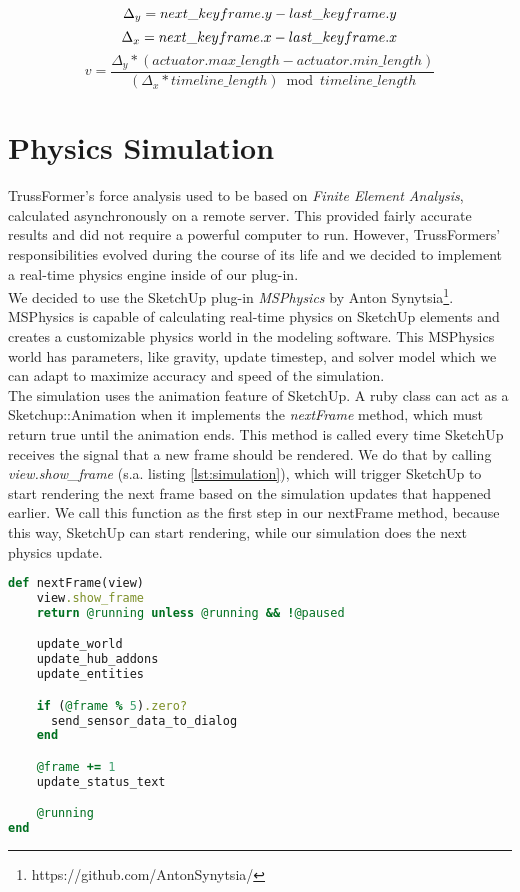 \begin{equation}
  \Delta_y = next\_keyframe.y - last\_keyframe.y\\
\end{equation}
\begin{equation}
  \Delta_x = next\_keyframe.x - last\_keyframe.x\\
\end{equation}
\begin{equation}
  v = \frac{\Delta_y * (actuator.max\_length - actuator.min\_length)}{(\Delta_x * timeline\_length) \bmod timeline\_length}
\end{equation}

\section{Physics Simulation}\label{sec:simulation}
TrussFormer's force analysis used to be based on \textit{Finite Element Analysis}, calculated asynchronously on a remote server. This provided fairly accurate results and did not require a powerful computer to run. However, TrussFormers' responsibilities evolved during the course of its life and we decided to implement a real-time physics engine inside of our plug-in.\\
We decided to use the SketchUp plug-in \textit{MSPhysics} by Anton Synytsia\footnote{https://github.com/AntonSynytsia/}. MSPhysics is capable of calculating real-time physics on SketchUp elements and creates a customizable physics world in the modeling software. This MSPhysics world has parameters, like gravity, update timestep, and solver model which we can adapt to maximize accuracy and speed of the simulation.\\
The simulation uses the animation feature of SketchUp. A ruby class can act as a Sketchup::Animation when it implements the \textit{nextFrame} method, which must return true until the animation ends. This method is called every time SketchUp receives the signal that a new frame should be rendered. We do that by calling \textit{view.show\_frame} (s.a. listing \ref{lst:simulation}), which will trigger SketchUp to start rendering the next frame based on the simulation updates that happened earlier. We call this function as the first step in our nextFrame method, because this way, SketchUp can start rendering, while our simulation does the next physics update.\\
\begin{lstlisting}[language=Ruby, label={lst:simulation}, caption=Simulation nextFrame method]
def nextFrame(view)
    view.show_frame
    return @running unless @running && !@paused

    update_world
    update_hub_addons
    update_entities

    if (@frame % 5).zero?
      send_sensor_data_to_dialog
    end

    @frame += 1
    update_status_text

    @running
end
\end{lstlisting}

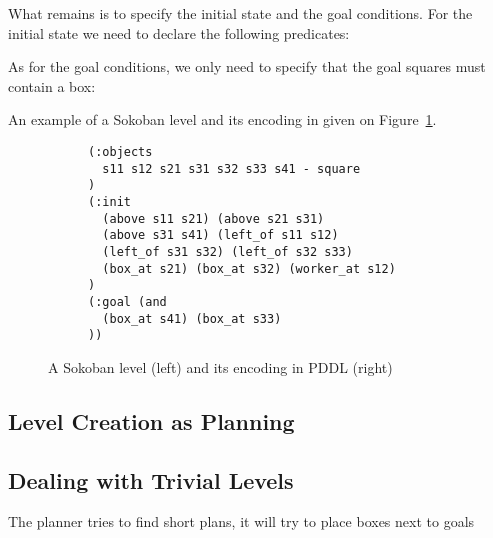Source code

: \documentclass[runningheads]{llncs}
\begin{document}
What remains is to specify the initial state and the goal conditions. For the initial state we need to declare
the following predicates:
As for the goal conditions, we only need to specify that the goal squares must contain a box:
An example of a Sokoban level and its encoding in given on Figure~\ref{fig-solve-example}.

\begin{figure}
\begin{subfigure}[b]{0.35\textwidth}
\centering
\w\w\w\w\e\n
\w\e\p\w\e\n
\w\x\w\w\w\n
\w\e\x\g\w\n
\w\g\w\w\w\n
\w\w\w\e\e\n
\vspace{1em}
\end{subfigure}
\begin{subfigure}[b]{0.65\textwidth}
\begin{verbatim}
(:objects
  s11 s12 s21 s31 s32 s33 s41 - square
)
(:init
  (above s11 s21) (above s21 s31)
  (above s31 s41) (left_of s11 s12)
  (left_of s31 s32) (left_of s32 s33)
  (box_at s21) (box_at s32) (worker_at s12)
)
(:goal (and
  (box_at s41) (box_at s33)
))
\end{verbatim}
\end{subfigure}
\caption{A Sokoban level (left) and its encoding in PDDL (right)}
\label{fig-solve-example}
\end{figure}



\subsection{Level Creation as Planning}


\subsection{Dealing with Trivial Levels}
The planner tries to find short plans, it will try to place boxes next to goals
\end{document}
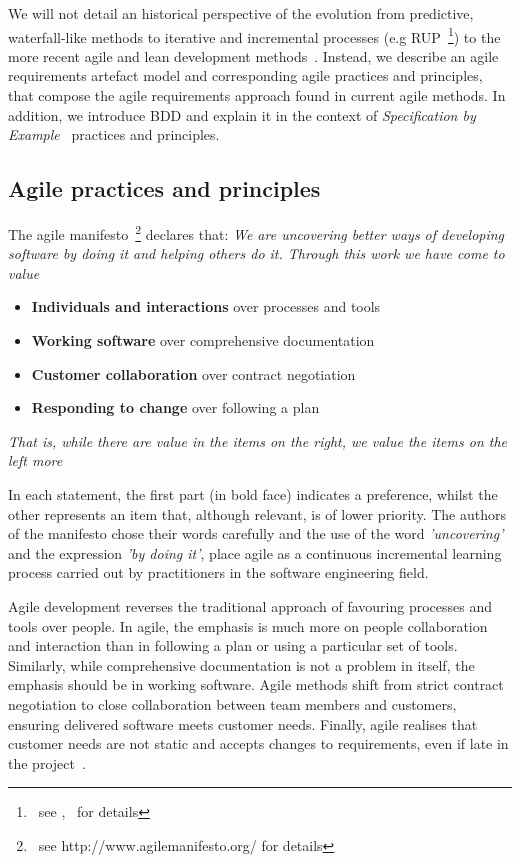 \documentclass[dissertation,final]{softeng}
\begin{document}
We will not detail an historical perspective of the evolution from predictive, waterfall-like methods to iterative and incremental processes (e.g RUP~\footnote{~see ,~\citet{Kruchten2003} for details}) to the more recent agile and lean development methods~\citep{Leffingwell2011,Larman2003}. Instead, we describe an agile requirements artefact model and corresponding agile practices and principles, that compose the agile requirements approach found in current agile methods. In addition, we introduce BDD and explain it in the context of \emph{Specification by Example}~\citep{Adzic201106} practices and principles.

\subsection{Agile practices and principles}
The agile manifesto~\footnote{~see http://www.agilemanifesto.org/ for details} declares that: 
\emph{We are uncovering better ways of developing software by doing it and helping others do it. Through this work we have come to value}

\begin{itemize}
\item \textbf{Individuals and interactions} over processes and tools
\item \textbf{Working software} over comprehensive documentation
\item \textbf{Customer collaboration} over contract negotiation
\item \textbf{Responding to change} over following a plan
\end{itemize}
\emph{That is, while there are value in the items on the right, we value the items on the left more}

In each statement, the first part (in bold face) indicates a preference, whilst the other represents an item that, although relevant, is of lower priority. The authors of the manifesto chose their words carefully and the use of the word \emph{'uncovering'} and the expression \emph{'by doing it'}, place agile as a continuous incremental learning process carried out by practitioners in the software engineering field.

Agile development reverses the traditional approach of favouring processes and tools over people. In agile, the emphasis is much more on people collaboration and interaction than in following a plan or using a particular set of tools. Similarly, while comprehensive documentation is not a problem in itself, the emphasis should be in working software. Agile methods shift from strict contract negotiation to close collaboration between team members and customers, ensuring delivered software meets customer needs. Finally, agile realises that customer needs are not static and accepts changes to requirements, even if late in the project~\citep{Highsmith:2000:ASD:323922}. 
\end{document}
· · · ·
§ **Problem description**
Every line of the material that holds the word "lstlisting" must be found and copied.

§ **Written solution**
\begin{lstlisting}[language=Ruby, label={lst:simulation}, caption=Simulation nextFrame method]
\end{lstlisting}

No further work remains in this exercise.